Everything from the line that contains "youtube。(未注明)。*人工智能和" to the end of the data below is to be reproduced verbatim; leave all else out.

● ● ● ●

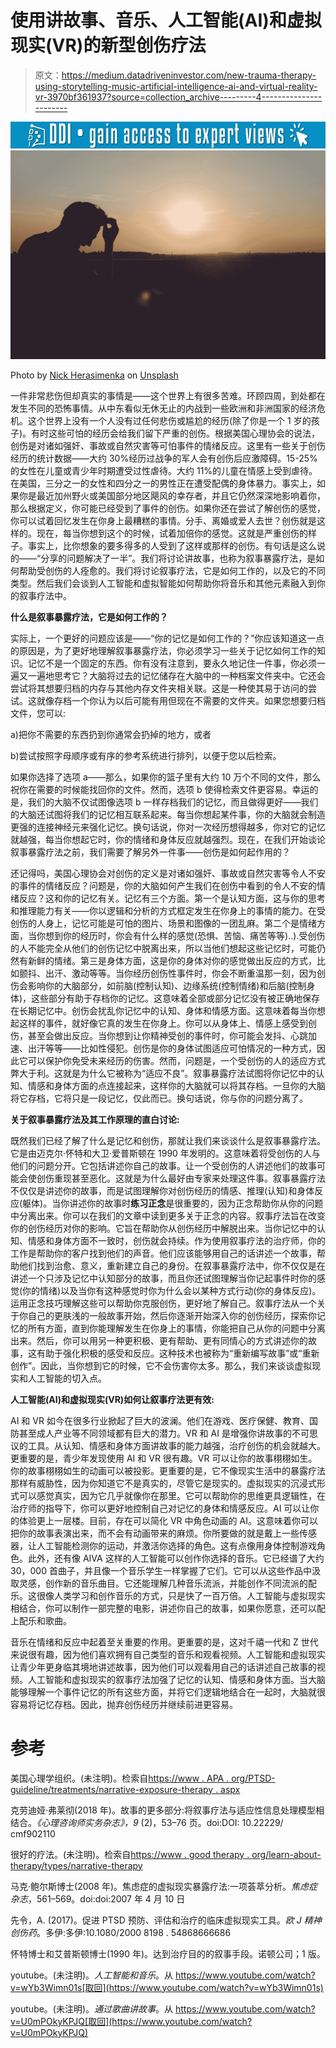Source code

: # 使用讲故事、音乐、人工智能(AI)和虚拟现实(VR)的新型创伤疗法

> 原文：<https://medium.datadriveninvestor.com/new-trauma-therapy-using-storytelling-music-artificial-intelligence-ai-and-virtual-reality-vr-3970bf361937?source=collection_archive---------4----------------------->

[![](img/704ba5c6460740563cd3f796bbbc39c4.png)](http://www.track.datadriveninvestor.com/1B9E)![](img/c30a6ef0868a0c8239fadfc77aac6a8a.png)

Photo by [Nick Herasimenka](https://unsplash.com/@nickharper?utm_source=medium&utm_medium=referral) on [Unsplash](https://unsplash.com?utm_source=medium&utm_medium=referral)

一件非常悲伤但却真实的事情是——这个世界上有很多苦难。环顾四周，到处都在发生不同的恐怖事情。从中东看似无休无止的内战到一些欧洲和非洲国家的经济危机。这个世界上没有一个人没有过任何悲伤或尴尬的经历(除了你是一个 1 岁的孩子)。有时这些可怕的经历会给我们留下严重的创伤。根据美国心理协会的说法，创伤是对诸如强奸、事故或自然灾害等可怕事件的情绪反应。这里有一些关于创伤经历的统计数据——大约 30%经历过战争的军人会有创伤后应激障碍。15-25%的女性在儿童或青少年时期遭受过性虐待。大约 11%的儿童在情感上受到虐待。在美国，三分之一的女性和四分之一的男性正在遭受配偶的身体暴力。事实上，如果你是最近加州野火或美国部分地区飓风的幸存者，并且它仍然深深地影响着你，那么根据定义，你可能已经受到了事件的创伤。如果你还在尝试了解创伤的感觉，你可以试着回忆发生在你身上最糟糕的事情。分手、离婚或爱人去世？创伤就是这样的。现在，每当你想到这个的时候，试着加倍你的感觉。这就是严重创伤的样子。事实上，比你想象的要多得多的人受到了这样或那样的创伤。有句话是这么说的——“分享的问题解决了一半”。我们将讨论讲故事，也称为叙事暴露疗法，是如何帮助受创伤的人痊愈的。我们将讨论叙事疗法，它是如何工作的，以及它的不同类型。然后我们会谈到人工智能和虚拟智能如何帮助你将音乐和其他元素融入到你的叙事疗法中。

**什么是叙事暴露疗法，它是如何工作的？**

实际上，一个更好的问题应该是——“你的记忆是如何工作的？”你应该知道这一点的原因是，为了更好地理解叙事暴露疗法，你必须学习一些关于记忆如何工作的知识。记忆不是一个固定的东西。你有没有注意到，要永久地记住一件事，你必须一遍又一遍地思考它？大脑将过去的记忆储存在大脑中的一种档案文件夹中。它还会尝试将其想要归档的内存与其他内存文件夹相关联。这是一种使其易于访问的尝试。这就像存档一个你认为以后可能有用但现在不需要的文件夹。如果您想要归档文件，您可以:

a)把你不需要的东西扔到你通常会扔掉的地方，或者

b)尝试按照字母顺序或有序的参考系统进行排列，以便于您以后检索。

如果你选择了选项 a——那么，如果你的篮子里有大约 10 万个不同的文件，那么祝你在需要的时候能找回你的文件。然而，选项 b 使得检索文件更容易。幸运的是，我们的大脑不仅试图像选项 b 一样存档我们的记忆，而且做得更好——我们的大脑还试图将我们的记忆相互联系起来。每当你想起某件事，你的大脑就会制造更强的连接神经元来强化记忆。换句话说，你对一次经历想得越多，你对它的记忆就越强，每当你想起它时，你的情绪和身体反应就越强烈。现在，在我们开始谈论叙事暴露疗法之前，我们需要了解另外一件事——创伤是如何起作用的？

还记得吗，美国心理协会对创伤的定义是对诸如强奸、事故或自然灾害等令人不安的事件的情绪反应？问题是，你的大脑如何产生我们在创伤中看到的令人不安的情绪反应？这和你的记忆有关。记忆有三个方面。第一个是认知方面，这与你的思考和推理能力有关——你以逻辑和分析的方式框定发生在你身上的事情的能力。在受创伤的人身上，记忆可能是可怕的图片、场景和图像的一团乱麻。第二个是情绪方面，当你想到你的经历时，你会有什么样的感觉(恐惧、苦恼、痛苦等等)..).受创伤的人不能完全从他们的创伤记忆中脱离出来，所以当他们想起这些记忆时，可能仍然有新鲜的情绪。第三是身体方面，这是你的身体对你的感觉做出反应的方式，比如颤抖、出汗、激动等等。当你经历创伤性事件时，你会不断重温那一刻，因为创伤会影响你的大脑部分，如前脑(控制认知)、边缘系统(控制情绪)和后脑(控制身体)，这些部分有助于存档你的记忆。这意味着全部或部分记忆没有被正确地保存在长期记忆中。创伤会扰乱你记忆中的认知、身体和情感方面。这意味着每当你想起这样的事件，就好像它真的发生在你身上。你可以从身体上、情感上感受到创伤，甚至会做出反应。当你想到让你精神受创的事件时，你可能会发抖、心跳加速、出汗等等——比如性侵犯。创伤是你的身体试图适应可怕情况的一种方式，因此它可以保护你免受未来经历的伤害。然而，问题是，一个受创伤的人的适应方式弊大于利。这就是为什么它被称为“适应不良”。叙事暴露疗法试图将你记忆中的认知、情感和身体方面的点连接起来，这样你的大脑就可以将其存档。一旦你的大脑将它存档，它将只是一段记忆，仅此而已。换句话说，你与你的问题分离了。

**关于叙事暴露疗法及其工作原理的直白讨论:**

既然我们已经了解了什么是记忆和创伤，那就让我们来谈谈什么是叙事暴露疗法。它是由迈克尔·怀特和大卫·爱普斯顿在 1990 年发明的。这意味着将受创伤的人与他们的问题分开。它包括讲述你自己的故事。让一个受创伤的人讲述他们的故事可能会使创伤重现甚至恶化。这就是为什么最好由专家来处理这件事。叙事暴露疗法不仅仅是讲述你的故事，而是试图理解你对创伤经历的情感、推理(认知)和身体反应(躯体)。当你讲述你的故事时**练习正念**是很重要的，因为正念帮助你从你的问题中分离出来。你可以在我们的文章中读到更多关于正念的内容。叙事疗法旨在改变你的创伤经历对你的影响。它旨在帮助你从创伤经历中解脱出来。当你记忆中的认知、情感和身体方面不一致时，创伤就会持续。作为使用叙事疗法的治疗师，你的工作是帮助你的客户找到他们的声音。他们应该能够用自己的话讲述一个故事，帮助他们找到治愈、意义，重新建立自己的身份。在叙事暴露疗法中，你不仅仅是在讲述一个只涉及记忆中认知部分的故事，而且你还试图理解当你记起事件时你的感觉(你的情绪)以及当你有这种感觉时你为什么会以某种方式行动(你的身体反应)。运用正念技巧理解这些可以帮助你克服创伤，更好地了解自己。叙事疗法从一个关于你自己的更肤浅的一般故事开始，然后你逐渐开始深入你的创伤经历，探索你记忆的所有方面，直到你能理解发生在你身上的事情，你能把自己从你的问题中分离出来。然后，你可以用另一种更积极、更有帮助、更有同情心的方式讲述你的故事，这有助于强化积极的感受和反应。这种技术也被称为“重新编写故事”或“重新创作”。因此，当你想到它的时候，它不会伤害你太多。那么，我们来谈谈虚拟现实和人工智能的切入点。

**人工智能(AI)和虚拟现实(VR)如何让叙事疗法更有效:**

AI 和 VR 如今在很多行业掀起了巨大的波澜。他们在游戏、医疗保健、教育、国防甚至成人产业等不同领域都有巨大的潜力。VR 和 AI 是增强你讲故事的不可思议的工具。从认知、情感和身体方面讲故事的能力越强，治疗创伤的机会就越大。更重要的是，青少年发现使用 AI 和 VR 很有趣。VR 可以让你的故事栩栩如生。你的故事栩栩如生的动画可以被投影。更重要的是，它不像现实生活中的暴露疗法那样有威胁性，因为你知道它不是真实的，尽管它是现实的。虚拟现实的沉浸式形式可以感觉真实，因为它几乎就像你在那里。它可以帮助你的思维更具逻辑性，在治疗师的指导下，你可以更好地控制自己对记忆的身体和情感反应。AI 可以让你的体验更上一层楼。目前，存在可以简化 VR 中角色动画的 AI。这意味着你可以把你的故事表演出来，而不会有动画带来的麻烦。你所要做的就是戴上一些传感器，让人工智能检测你的运动，并激活你选择的角色。这有点像用身体控制游戏角色。此外，还有像 AIVA 这样的人工智能可以创作你选择的音乐。它已经谱了大约 30，000 首曲子，并且像一个音乐学生一样掌握了它们。它可以从这些作品中汲取灵感，创作新的音乐曲目。它还能理解几种音乐流派，并能创作不同流派的配乐。这很像人类学习和创作音乐的方式，只是快了一百万倍。人工智能与虚拟现实相结合，你可以制作一部完整的电影，讲述你自己的故事，如果你愿意，还可以配上配乐和歌曲。

音乐在情绪和反应中起着至关重要的作用。更重要的是，这对千禧一代和 Z 世代来说很有趣，因为他们喜欢拥有自己类型的音乐和观看视频。人工智能和虚拟现实让青少年更身临其境地讲述故事，因为他们可以观看用自己的话讲述自己故事的视频。人工智能和虚拟现实的叙事疗法加强了记忆的认知、情感和身体方面。当大脑能够理解一个事件记忆的所有这些方面，并将它们逻辑地结合在一起时，大脑就很容易将记忆存档。因此，抛弃创伤经历并继续前进更容易。

# 参考

美国心理学组织。(未注明)。检索自[https://www . APA . org/PTSD-guideline/treatments/narrative-exposure-therapy . aspx](https://www.apa.org/ptsd-guideline/treatments/narrative-exposure-therapy.aspx)

克劳迪娅·弗莱彻(2018 年)。故事的更多部分:将叙事疗法与适应性信息处理模型相结合。*《心理咨询师实务杂志》，9* (2)，53–76 页。doi:DOI: 10.22229/ cmf902110

很好的疗法。(未注明)。检索自[https://www . good therapy . org/learn-about-therapy/types/narrative-therapy](https://www.goodtherapy.org/learn-about-therapy/types/narrative-therapy)

马克·鲍尔斯博士(2008 年)。焦虑症的虚拟现实暴露疗法:一项荟萃分析。*焦虑症杂志*，561–569。doi:doi:2007 年 4 月 10 日

先令，A. (2017)。促进 PTSD 预防、评估和治疗的临床虚拟现实工具。*欧 J 精神创伤药*。多伊:多伊:10.1080/2000 8198 . 54868666686

怀特博士和艾普斯顿博士(1990 年)。达到治疗目的的叙事手段。诺顿公司；1 版。

youtube。(未注明)。*人工智能和音乐*。从 https://www.youtube.com/watch?v=wYb3Wimn01s[取回](https://www.youtube.com/watch?v=wYb3Wimn01s)

youtube。(未注明)。*通过歌曲讲故事*。从 https://www.youtube.com/watch?v=U0mPOkyKPJQ[取回](https://www.youtube.com/watch?v=U0mPOkyKPJQ)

● ● ● ●

__Exercise solution__.
youtube。(未注明)。*人工智能和音乐*。从 https://www.youtube.com/watch?v=wYb3Wimn01s[取回](https://www.youtube.com/watch?v=wYb3Wimn01s)

youtube。(未注明)。*通过歌曲讲故事*。从 https://www.youtube.com/watch?v=U0mPOkyKPJQ[取回](https://www.youtube.com/watch?v=U0mPOkyKPJQ)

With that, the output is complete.